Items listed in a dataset

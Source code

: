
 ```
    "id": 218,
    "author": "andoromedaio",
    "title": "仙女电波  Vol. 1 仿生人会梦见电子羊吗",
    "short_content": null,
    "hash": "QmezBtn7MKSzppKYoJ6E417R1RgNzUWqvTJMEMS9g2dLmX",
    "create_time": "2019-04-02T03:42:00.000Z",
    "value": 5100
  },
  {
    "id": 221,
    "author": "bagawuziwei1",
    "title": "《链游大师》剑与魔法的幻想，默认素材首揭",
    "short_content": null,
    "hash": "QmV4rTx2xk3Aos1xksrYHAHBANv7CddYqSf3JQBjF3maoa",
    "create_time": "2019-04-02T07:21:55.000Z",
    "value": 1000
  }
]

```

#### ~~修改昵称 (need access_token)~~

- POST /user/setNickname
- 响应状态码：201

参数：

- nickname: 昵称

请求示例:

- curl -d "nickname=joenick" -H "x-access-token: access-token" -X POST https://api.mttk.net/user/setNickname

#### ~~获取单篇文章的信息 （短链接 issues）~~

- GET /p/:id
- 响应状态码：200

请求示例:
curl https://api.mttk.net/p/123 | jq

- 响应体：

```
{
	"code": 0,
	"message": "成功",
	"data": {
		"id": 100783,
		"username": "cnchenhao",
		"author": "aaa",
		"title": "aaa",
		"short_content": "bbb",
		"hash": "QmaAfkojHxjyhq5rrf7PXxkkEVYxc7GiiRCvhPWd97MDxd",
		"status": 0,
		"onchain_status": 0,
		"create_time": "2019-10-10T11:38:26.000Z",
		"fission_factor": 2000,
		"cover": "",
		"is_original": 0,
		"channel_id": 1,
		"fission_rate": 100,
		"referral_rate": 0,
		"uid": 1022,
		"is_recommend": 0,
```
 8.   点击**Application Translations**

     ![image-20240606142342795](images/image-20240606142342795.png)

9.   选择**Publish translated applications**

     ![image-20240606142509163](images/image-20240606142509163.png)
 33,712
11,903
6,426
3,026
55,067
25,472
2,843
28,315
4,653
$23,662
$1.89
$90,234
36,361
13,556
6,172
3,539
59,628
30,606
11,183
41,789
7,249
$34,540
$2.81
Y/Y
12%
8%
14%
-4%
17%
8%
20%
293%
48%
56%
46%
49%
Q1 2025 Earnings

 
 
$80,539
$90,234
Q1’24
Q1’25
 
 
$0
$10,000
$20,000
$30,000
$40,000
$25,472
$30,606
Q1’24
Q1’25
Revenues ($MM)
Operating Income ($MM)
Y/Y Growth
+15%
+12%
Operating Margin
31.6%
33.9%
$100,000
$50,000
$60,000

- Your objective
Every line of the data above belongs in the answer, unchanged.

- Response area
Source code

:
 ```
    "id": 218,
    "author": "andoromedaio",
    "title": "仙女电波  Vol. 1 仿生人会梦见电子羊吗",
    "short_content": null,
    "hash": "QmezBtn7MKSzppKYoJ6E417R1RgNzUWqvTJMEMS9g2dLmX",
    "create_time": "2019-04-02T03:42:00.000Z",
    "value": 5100
  },
  {
    "id": 221,
    "author": "bagawuziwei1",
    "title": "《链游大师》剑与魔法的幻想，默认素材首揭",
    "short_content": null,
    "hash": "QmV4rTx2xk3Aos1xksrYHAHBANv7CddYqSf3JQBjF3maoa",
    "create_time": "2019-04-02T07:21:55.000Z",
    "value": 1000
  }
]

```

#### ~~修改昵称 (need access_token)~~

- POST /user/setNickname
- 响应状态码：201

参数：

- nickname: 昵称

请求示例:

- curl -d "nickname=joenick" -H "x-access-token: access-token" -X POST https://api.mttk.net/user/setNickname

#### ~~获取单篇文章的信息 （短链接 issues）~~

- GET /p/:id
- 响应状态码：200

请求示例:
curl https://api.mttk.net/p/123 | jq

- 响应体：

```
{
	"code": 0,
	"message": "成功",
	"data": {
		"id": 100783,
		"username": "cnchenhao",
		"author": "aaa",
		"title": "aaa",
		"short_content": "bbb",
		"hash": "QmaAfkojHxjyhq5rrf7PXxkkEVYxc7GiiRCvhPWd97MDxd",
		"status": 0,
		"onchain_status": 0,
		"create_time": "2019-10-10T11:38:26.000Z",
		"fission_factor": 2000,
		"cover": "",
		"is_original": 0,
		"channel_id": 1,
		"fission_rate": 100,
		"referral_rate": 0,
		"uid": 1022,
		"is_recommend": 0,
```
 8.   点击**Application Translations**

     ![image-20240606142342795](images/image-20240606142342795.png)

9.   选择**Publish translated applications**

     ![image-20240606142509163](images/image-20240606142509163.png)
 33,712
11,903
6,426
3,026
55,067
25,472
2,843
28,315
4,653
$23,662
$1.89
$90,234
36,361
13,556
6,172
3,539
59,628
30,606
11,183
41,789
7,249
$34,540
$2.81
Y/Y
12%
8%
14%
-4%
17%
8%
20%
293%
48%
56%
46%
49%
Q1 2025 Earnings

 
 
$80,539
$90,234
Q1’24
Q1’25
 
 
$0
$10,000
$20,000
$30,000
$40,000
$25,472
$30,606
Q1’24
Q1’25
Revenues ($MM)
Operating Income ($MM)
Y/Y Growth
+15%
+12%
Operating Margin
31.6%
33.9%
$100,000
$50,000
$60,000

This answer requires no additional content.